La capitale guinéenne est réputée pour ses embouteillages. Au niveau de chaque carrefour se forme une longue file de véhicules. Pour Balla Moussa Konaté ces embouteillages sont dus à l’indiscipline des conducteurs.

« Notre situation routière est caractérisée par l’indiscipline chronique. Cette indiscipline est au niveau des usagers de la route, particulièrement les conducteurs de motos, de véhicules, minibus, sinon même les piétons qui ne savent pas comment se comporter sur la route. Mais l’autre forme d’indiscipline est que nous banalisons nos propres investissements. Aujourd’hui les marchés primes sur la circulation à Conakry », fait remarquer Balla Moussa Konaté.

Poursuivant son intervention, notre interlocuteur trouve la  déconcentration des ministères comme moyen de réduire les embouteillages.

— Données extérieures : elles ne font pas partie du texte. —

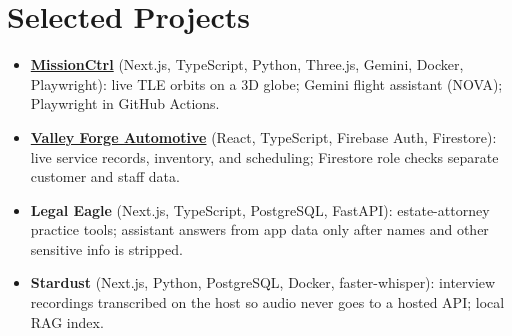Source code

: \documentclass[11pt,a4paper,sans]{moderncv}
\begin{document}

\section{Selected Projects}
\vspace{1pt}
\begin{itemize}
\item \textbf{\href{https://missionctrl.org/}{MissionCtrl}} (Next.js, TypeScript, Python, Three.js, Gemini, Docker, Playwright): live TLE orbits on a 3D globe; Gemini flight assistant (NOVA); Playwright in GitHub Actions.
\item \textbf{\href{https://valleyforgeautomotive.org/}{Valley Forge Automotive}} (React, TypeScript, Firebase Auth, Firestore): live service records, inventory, and scheduling; Firestore role checks separate customer and staff data.
\item \textbf{Legal Eagle} (Next.js, TypeScript, PostgreSQL, FastAPI): estate-attorney practice tools; assistant answers from app data only after names and other sensitive info is stripped.
\item \textbf{Stardust} (Next.js, Python, PostgreSQL, Docker, faster-whisper): interview recordings transcribed on the host so audio never goes to a hosted API; local RAG index.
\end{itemize}

\vspace{3pt}

\end{document}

« On peut situer les responsabilités à plusieurs endroits : à Conakry, chaque matin tout le monde descend vers Kaloum et le soir tout le monde se retourne vers la haute banlieue. Ce qu’on appelle globalement les embouteillages aux heures de pointes, on peut les résoudre par  plusieurs manières, comme ça se passe partout dans le monde. Qu’on essaie  de ne pas concentrer toutes les zones d’activités vers un seul endroit et si on  maintient cela, on devrait créer les infrastructures routières conséquemment », explique l’ingénieur des ponts et Chaussés.

L’autre facteur causal de ces embouteillages réside dans le mauvais état des routes, dira ce spécialiste de la route, il conseille d’ailleurs la construction des échangeurs.

« L’autre cause de ces embouteillages est l’état des routes. La  prospection urbaine  permettait que certains occupent une partie de la ville à Conakry et pour ses besoins quotidiennement, mais quand  l’état de ces routes tend au niveau des grands artères, on ne peut plus se permettre de faire des passages à niveau comme le carrefour de Bambéto et de la Tannerie, plusieurs véhicules sont obligés d’attendre. De plus  en plus ça ne peut plus aller, il faut opter pour les échangeurs », propose-t-il.

En attendant le changement de comportement des conducteurs et la réhabilitation du réseau routier, les usagers vont devoir faire bonne compagnie avec le calvaire qui ne dit pas son nom.